[Opening GIVEN ENTRIES section]
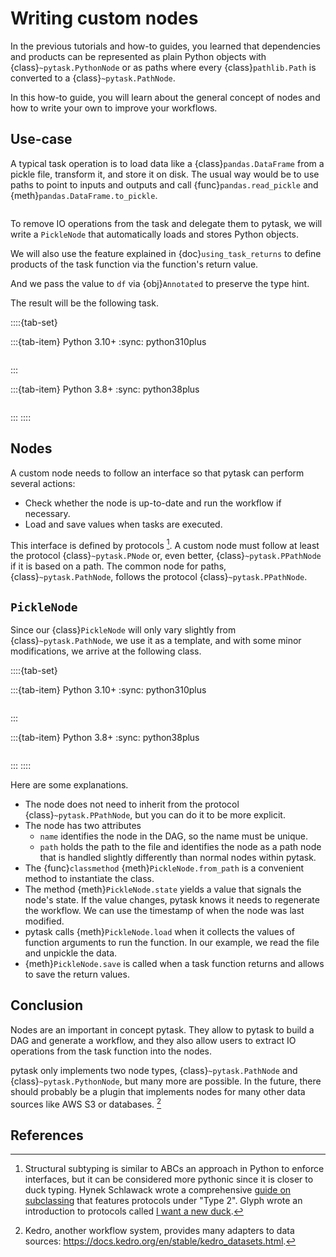 # Writing custom nodes

In the previous tutorials and how-to guides, you learned that dependencies and products
can be represented as plain Python objects with {class}`~pytask.PythonNode` or as paths
where every {class}`pathlib.Path` is converted to a {class}`~pytask.PathNode`.

In this how-to guide, you will learn about the general concept of nodes and how to write
your own to improve your workflows.

## Use-case

A typical task operation is to load data like a {class}`pandas.DataFrame` from a pickle
file, transform it, and store it on disk. The usual way would be to use paths to point
to inputs and outputs and call {func}`pandas.read_pickle` and
{meth}`pandas.DataFrame.to_pickle`.

```{literalinclude} ../../../docs_src/how_to_guides/writing_custom_nodes_example_1.py
```

To remove IO operations from the task and delegate them to pytask, we will write a
`PickleNode` that automatically loads and stores Python objects.

We will also use the feature explained in {doc}`using_task_returns` to define products
of the task function via the function's return value.

And we pass the value to `df` via {obj}`Annotated` to preserve the type hint.

The result will be the following task.

::::{tab-set}

:::{tab-item} Python 3.10+
:sync: python310plus

```{literalinclude} ../../../docs_src/how_to_guides/writing_custom_nodes_example_2_py310.py
```

:::

:::{tab-item} Python 3.8+
:sync: python38plus

```{literalinclude} ../../../docs_src/how_to_guides/writing_custom_nodes_example_2_py38.py
```

:::
::::

## Nodes

A custom node needs to follow an interface so that pytask can perform several actions:

- Check whether the node is up-to-date and run the workflow if necessary.
- Load and save values when tasks are executed.

This interface is defined by protocols [^structural-subtyping]. A custom node must
follow at least the protocol {class}`~pytask.PNode` or, even better,
{class}`~pytask.PPathNode` if it is based on a path. The common node for paths,
{class}`~pytask.PathNode`, follows the protocol {class}`~pytask.PPathNode`.

## `PickleNode`

Since our {class}`PickleNode` will only vary slightly from {class}`~pytask.PathNode`, we
use it as a template, and with some minor modifications, we arrive at the following
class.

::::{tab-set}

:::{tab-item} Python 3.10+
:sync: python310plus

```{literalinclude} ../../../docs_src/how_to_guides/writing_custom_nodes_example_3_py310.py
```

:::

:::{tab-item} Python 3.8+
:sync: python38plus

```{literalinclude} ../../../docs_src/how_to_guides/writing_custom_nodes_example_3_py38.py
```

:::
::::

Here are some explanations.

- The node does not need to inherit from the protocol {class}`~pytask.PPathNode`, but
  you can do it to be more explicit.
- The node has two attributes
  - `name` identifies the node in the DAG, so the name must be unique.
  - `path` holds the path to the file and identifies the node as a path node that is
    handled slightly differently than normal nodes within pytask.
- The {func}`classmethod` {meth}`PickleNode.from_path` is a convenient method to
  instantiate the class.
- The method {meth}`PickleNode.state` yields a value that signals the node's state. If
  the value changes, pytask knows it needs to regenerate the workflow. We can use
  the timestamp of when the node was last modified.
- pytask calls {meth}`PickleNode.load` when it collects the values of function arguments
  to run the function. In our example, we read the file and unpickle the data.
- {meth}`PickleNode.save` is called when a task function returns and allows to save the
  return values.

## Conclusion

Nodes are an important in concept pytask. They allow to pytask to build a DAG and
generate a workflow, and they also allow users to extract IO operations from the task
function into the nodes.

pytask only implements two node types, {class}`~pytask.PathNode` and
{class}`~pytask.PythonNode`, but many more are possible. In the future, there should
probably be a plugin that implements nodes for many other data sources like AWS S3 or
databases. [^kedro]

## References

[^structural-subtyping]:
    Structural subtyping is similar to ABCs an approach in Python to
    enforce interfaces, but it can be considered more pythonic since it is closer to
    duck typing. Hynek Schlawack wrote a comprehensive
    [guide on subclassing](https://hynek.me/articles/python-subclassing-redux/) that
    features protocols under "Type 2". Glyph wrote an introduction to protocols called
    [I want a new duck](https://glyph.twistedmatrix.com/2020/07/new-duck.html).

[^kedro]:
    Kedro, another workflow system, provides many adapters to data sources:
    https://docs.kedro.org/en/stable/kedro_datasets.html.
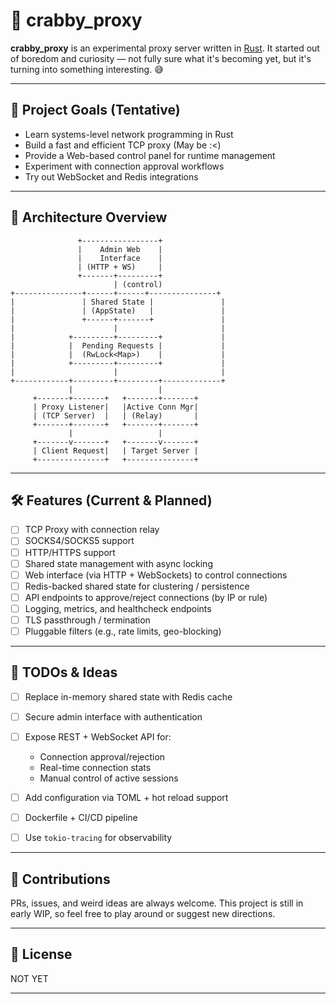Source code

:# 🦀 crabby\_proxy

**crabby\_proxy** is an experimental proxy server written in [Rust](https://www.rust-lang.org/).
It started out of boredom and curiosity — not fully sure what it's becoming yet, but it's turning into something interesting. 😅

---

## 🧠 Project Goals (Tentative)

* Learn systems-level network programming in Rust
* Build a fast and efficient TCP proxy (May be :<)
* Provide a Web-based control panel for runtime management
* Experiment with connection approval workflows
* Try out WebSocket and Redis integrations

---

## 🧱 Architecture Overview

```text
               +-----------------+
               |    Admin Web    |
               |    Interface    |
               | (HTTP + WS)     |
               +-------+---------+
                       | (control)
+---------------+------+------+---------------+
|               | Shared State |               |
|               | (AppState)   |               |
|               +------+-------+               |
|                      |                       |
|            +---------+---------+             |
|            |  Pending Requests |             |
|            |  (RwLock<Map>)    |             |
|            +---------+---------+             |
|                      |                       |
+------------+---------+---------+-------------+
             |                   |
     +-------+-------+   +-------+-------+
     | Proxy Listener|   |Active Conn Mgr|
     | (TCP Server)  |   | (Relay)       |
     +-------+-------+   +-------+-------+
             |                   |
     +-------v-------+   +-------v-------+
     | Client Request|   | Target Server |
     +---------------+   +---------------+
```

---

## 🛠️ Features (Current & Planned)

* [ ] TCP Proxy with connection relay
* [ ] SOCKS4/SOCKS5 support
* [ ] HTTP/HTTPS support
* [ ] Shared state management with async locking
* [ ] Web interface (via HTTP + WebSockets) to control connections
* [ ] Redis-backed shared state for clustering / persistence
* [ ] API endpoints to approve/reject connections (by IP or rule)
* [ ] Logging, metrics, and healthcheck endpoints
* [ ] TLS passthrough / termination
* [ ] Pluggable filters (e.g., rate limits, geo-blocking)

---

## 🚧 TODOs & Ideas

* [ ] Replace in-memory shared state with Redis cache
* [ ] Secure admin interface with authentication
* [ ] Expose REST + WebSocket API for:

  * Connection approval/rejection
  * Real-time connection stats
  * Manual control of active sessions
* [ ] Add configuration via TOML + hot reload support
* [ ] Dockerfile + CI/CD pipeline
* [ ] Use `tokio-tracing` for observability

---

## 🤝 Contributions

PRs, issues, and weird ideas are always welcome.
This project is still in early WIP, so feel free to play around or suggest new directions.

---

## 📜 License

NOT YET

---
[Closing GIVEN ENTRIES section]
HOW TO COMPLETE THIS TASK
Within the material above, extract exactly the lines that start at the line containing "your own to improve your workflows." and stop after the line containing "stores Python objects.", and only those.

WRITTEN ANSWER
your own to improve your workflows.

## Use-case

A typical task operation is to load data like a {class}`pandas.DataFrame` from a pickle
file, transform it, and store it on disk. The usual way would be to use paths to point
to inputs and outputs and call {func}`pandas.read_pickle` and
{meth}`pandas.DataFrame.to_pickle`.

```{literalinclude} ../../../docs_src/how_to_guides/writing_custom_nodes_example_1.py
```

To remove IO operations from the task and delegate them to pytask, we will write a
`PickleNode` that automatically loads and stores Python objects.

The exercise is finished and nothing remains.